Fidelis XPS Smart Identity Profiling provides a powerful way  to automatically identify and protect  policy holders information without having to scan databases and files in order to  generate fingerprints.
Fidelis XPS operates on real-time network traffic (up to 2.5gigabit traffic ) and implements multiple layers of content interception and decoding that “peels off” common compression, aggregation, file formats and encoding schemes, and extracts the actual content in a form suitable for detection and prevention of data leakage.
Smart Identity Profiling
Unlike keyword scanning and digital fingerprinting, Smart Identity Profiling can capture essential characteristics of a document or a structured data set but tolerates some significant variance that is common in database updates and document lifetime: editing, branching into several independent versions, sets of similar documents, etc. It can be considered as the successor to both keyword scanning and fingerprinting, combining the power of both techniques.

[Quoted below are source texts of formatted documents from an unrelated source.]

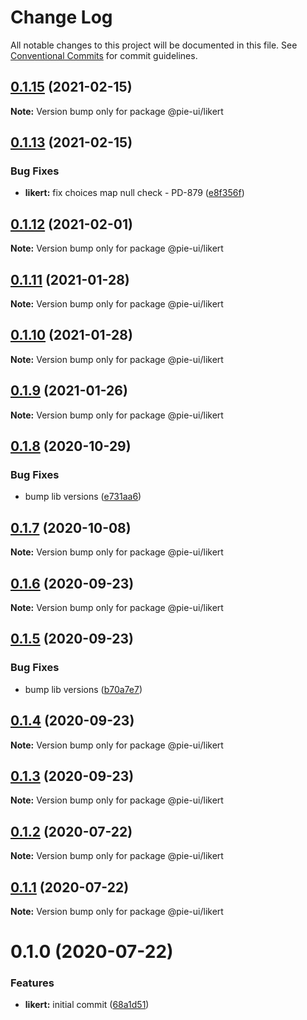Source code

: # Change Log

All notable changes to this project will be documented in this file.
See [Conventional Commits](https://conventionalcommits.org) for commit guidelines.

## [0.1.15](https://github.com/pie-framework/pie-ui/compare/@pie-ui/likert@0.1.13...@pie-ui/likert@0.1.15) (2021-02-15)

**Note:** Version bump only for package @pie-ui/likert





## [0.1.13](https://github.com/pie-framework/pie-ui/compare/@pie-ui/likert@0.1.12...@pie-ui/likert@0.1.13) (2021-02-15)


### Bug Fixes

* **likert:** fix choices map null check - PD-879 ([e8f356f](https://github.com/pie-framework/pie-ui/commit/e8f356f8e97209d745c59b5330227c110221941f))





## [0.1.12](https://github.com/pie-framework/pie-ui/compare/@pie-ui/likert@0.1.11...@pie-ui/likert@0.1.12) (2021-02-01)

**Note:** Version bump only for package @pie-ui/likert





## [0.1.11](https://github.com/pie-framework/pie-ui/compare/@pie-ui/likert@0.1.10...@pie-ui/likert@0.1.11) (2021-01-28)

**Note:** Version bump only for package @pie-ui/likert





## [0.1.10](https://github.com/pie-framework/pie-ui/compare/@pie-ui/likert@0.1.9...@pie-ui/likert@0.1.10) (2021-01-28)

**Note:** Version bump only for package @pie-ui/likert





## [0.1.9](https://github.com/pie-framework/pie-ui/compare/@pie-ui/likert@0.1.8...@pie-ui/likert@0.1.9) (2021-01-26)

**Note:** Version bump only for package @pie-ui/likert





## [0.1.8](https://github.com/pie-framework/pie-ui/compare/@pie-ui/likert@0.1.7...@pie-ui/likert@0.1.8) (2020-10-29)


### Bug Fixes

* bump lib versions ([e731aa6](https://github.com/pie-framework/pie-ui/commit/e731aa6))





## [0.1.7](https://github.com/pie-framework/pie-ui/compare/@pie-ui/likert@0.1.6...@pie-ui/likert@0.1.7) (2020-10-08)

**Note:** Version bump only for package @pie-ui/likert





## [0.1.6](https://github.com/pie-framework/pie-ui/compare/@pie-ui/likert@0.1.5...@pie-ui/likert@0.1.6) (2020-09-23)

**Note:** Version bump only for package @pie-ui/likert





## [0.1.5](https://github.com/pie-framework/pie-ui/compare/@pie-ui/likert@0.1.4...@pie-ui/likert@0.1.5) (2020-09-23)


### Bug Fixes

* bump lib versions ([b70a7e7](https://github.com/pie-framework/pie-ui/commit/b70a7e7))





## [0.1.4](https://github.com/pie-framework/pie-ui/compare/@pie-ui/likert@0.1.3...@pie-ui/likert@0.1.4) (2020-09-23)

**Note:** Version bump only for package @pie-ui/likert





## [0.1.3](https://github.com/pie-framework/pie-ui/compare/@pie-ui/likert@0.1.2...@pie-ui/likert@0.1.3) (2020-09-23)

**Note:** Version bump only for package @pie-ui/likert





## [0.1.2](https://github.com/pie-framework/pie-ui/compare/@pie-ui/likert@0.1.1...@pie-ui/likert@0.1.2) (2020-07-22)

**Note:** Version bump only for package @pie-ui/likert





## [0.1.1](https://github.com/pie-framework/pie-ui/compare/@pie-ui/likert@0.1.0...@pie-ui/likert@0.1.1) (2020-07-22)

**Note:** Version bump only for package @pie-ui/likert





# 0.1.0 (2020-07-22)


### Features

* **likert:** initial commit ([68a1d51](https://github.com/pie-framework/pie-ui/commit/68a1d51))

Keyword Scanning is a simple, relatively effective and user-friendly method of document classification. It is based on a set of very specific words, matched literally in the text. Dictionaries used for scanning include words inappropriate in communication, code words for confidential projects, products, or processes, and other words that can raise the suspicion independently of the context of their use. Matching can be performed by a single-pass matcher based on a setwise string matching algorithm.

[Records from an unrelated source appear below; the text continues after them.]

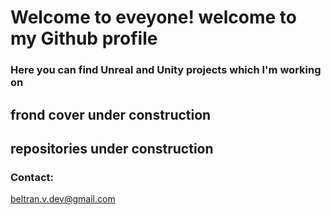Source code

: # Welcome to eveyone! welcome to my Github profile

### Here you can find Unreal and Unity projects which I'm working on


## frond cover under construction 

## repositories under construction

### Contact:

beltran.v.dev@gmail.com

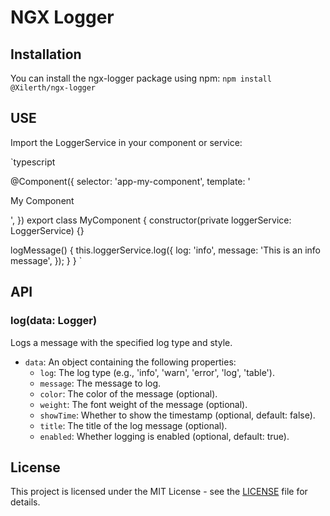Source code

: # NGX Logger

## Installation

You can install the ngx-logger package using npm:
`npm install @Xilerth/ngx-logger`

## USE
Import the LoggerService in your component or service:

`typescript

@Component({
  selector: 'app-my-component',
  template: '<p>My Component</p>',
})
export class MyComponent {
  constructor(private loggerService: LoggerService) {}

  logMessage() {
    this.loggerService.log({
      log: 'info',
      message: 'This is an info message',
    });
  }
}
`

## API

### log(data: Logger)

Logs a message with the specified log type and style.

- `data`: An object containing the following properties:
  - `log`: The log type (e.g., 'info', 'warn', 'error', 'log', 'table').
  - `message`: The message to log.
  - `color`: The color of the message (optional).
  - `weight`: The font weight of the message (optional).
  - `showTime`: Whether to show the timestamp (optional, default: false).
  - `title`: The title of the log message (optional).
  - `enabled`: Whether logging is enabled (optional, default: true).

## License

This project is licensed under the MIT License - see the [LICENSE](LICENSE) file for details.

As anybody familiar with Google can attest, the signal-to-noise ratio of keyword searches varies from good to unacceptable, depending on the uniqueness of the keywords themselves and the exactness of the mapping between the keywords and concepts they are supposed to capture.

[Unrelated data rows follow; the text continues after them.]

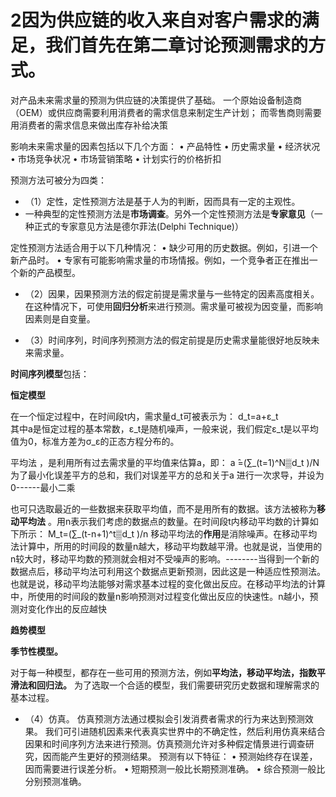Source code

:# 2因为供应链的收入来自对客户需求的满足，我们首先在第二章讨论预测需求的方式。

对产品未来需求量的预测为供应链的决策提供了基础。
一个原始设备制造商（OEM）或供应商需要利用消费者的需求信息来制定生产计划； 
而零售商则需要用消费者的需求信息来做出库存补给决策

影响未来需求量的因素包括以下几个方面：
•	产品特性
•	历史需求量
•	经济状况
•	市场竞争状况
•	市场营销策略
•	计划实行的价格折扣

预测方法可被分为四类：
- （1）定性，定性预测方法是基于人为的判断，因而具有一定的主观性。
- 一种典型的定性预测方法是**市场调查**。另外一个定性预测方法是**专家意见**（一种正式的专家意见方法是德尔菲法(Delphi Technique)）

定性预测方法适合用于以下几种情况：
•	缺少可用的历史数据。例如，引进一个新产品时。
•	专家有可能影响需求量的市场情报。例如，一个竞争者正在推出一个新的产品模型。

- （2）因果，因果预测方法的假定前提是需求量与一些特定的因素高度相关。在这种情况下，可使用**回归分析**来进行预测。需求量可被视为因变量，而影响因素则是自变量。


- （3）时间序列，时间序列预测方法的假定前提是历史需求量能很好地反映未来需求量。

**时间序列模型**包括：

**恒定模型**

在一个恒定过程中，在时间段t内，需求量d_t可被表示为：
d_t=a+ε_t						
其中a是恒定过程的基本常数，ε_t是随机噪声，一般来说，我们假定ε_t是以平均值为0，标准方差为σ_ε的正态方程分布的。

 平均法 ，是利用所有过去需求量的平均值来估算a，即：
a ̂=(∑_(t=1)^N▒d_t )/N
为了最小化误差平方的总和，我们对误差平方的总和关于a ̂进行一次求导，并设为0------最小二乘


也可只选取最近的一些数据来获取平均值，而不是用所有的数据。该方法被称为**移动平均法** 。用n表示我们考虑的数据点的数量。在时间段t内移动平均数的计算如下所示：
M_t=(∑_(t-n+1)^t▒d_t )/n
移动平均法的**作用**是消除噪声。在移动平均法计算中，所用的时间段的数量n越大，移动平均数越平滑。也就是说，当使用的n较大时，移动平均数的预测就会相对不受噪声的影响。--------当得到一个新的数据点后，移动平均法可利用这个数据点更新预测，因此这是一种适应性预测法。也就是说，移动平均法能够对需求基本过程的变化做出反应。在移动平均法的计算中，所使用的时间段的数量n影响预测对过程变化做出反应的快速性。n越小，预测对变化作出的反应越快

**趋势模型**









**季节性模型。**









对于每一种模型，都存在一些可用的预测方法，例如**平均法，移动平均法，指数平滑法和回归法。**
为了选取一个合适的模型，我们需要研究历史数据和理解需求的基本过程。

- （4）仿真。
仿真预测方法通过模拟会引发消费者需求的行为来达到预测效果。
我们可引进随机因素来代表真实世界中的不确定性，然后利用仿真来结合因果和时间序列方法来进行预测。仿真预测允许对多种假定情景进行调查研究，因而能产生更好的预测结果。
预测有以下特征：
•	预测始终存在误差，因而需要进行误差分析。
•	短期预测一般比长期预测准确。
•	综合预测一般比分别预测准确。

Digital Fingerprinting (DF) is a technique designed to pinpoint the exact replica of a certain document or data file with the rate of false positives approaching zero. The methods used are calculations of message digests by a secure hash algorithm (SHA-1 and MD5 are popular choices).  Websense uses PreciseID (a sliding hash algorithm that is a variation on the DF technique – which is more robust than DF for unstructured data, but still requires frequent update of the signature and is unsuitable for protecting information in very large customer databases due to the amount of computation required and the need to access customer data and store the signatures which creates an additional data security vulnerability.
Here is an example of a Fidelis XPS Smart Identity Profile that illustrates the simplicity and power of XPS.

# MCP3.0 Profile
# name: InsurancePolicyHolders
# comments: Policy Holders
# threshold: 0
pattern:    MemoNo    P[A-Z][A-Z]
pattern:    BusinessUnitName    PZUInternational
pattern:    ControlNo    d{9}
pattern:    PolicyNo    4d{7}
use:    DateOfPolicy(PolicyNo,Date,Name,Phone,e_mail):Medium
use:    Medication(PolicyNo,Drug_Name,Name,Phone):Medium
use:    NamePhonePolicyNo(BusinessUnitName,PolicyNo,Name,Phone):Medium
------------------------------
prob: DateOfPolicy 0.200 0.200 0.200 0.200 0.200
prob: Medication 0.201 0.398 0.201 0.201
prob: NamePhonePolicyNo 0.000 0.333 0.333 0.333

As you can see in the above example – Smart Identity Profiling uses tuples of data fields – for example, the DateOfPolicy tuple which contains 5 fields – PolicyNo,Date,Name,Phone and e_mail address.  Although the probability of not detecting a single field might be fairly high, the probability of not detecting a given tuple of 5 fields is the multiple of 5 probabilities  – for example if the miss probability of a single field is 70% then the probability of missing the entire tuple is only 16.8%.
SIP (Smart Identity Profiling) is used successfully in Fidelis XPS appliances at gigabit deployments at large insurance companies like PBGC and telecommunication service providers like 013 and Netia.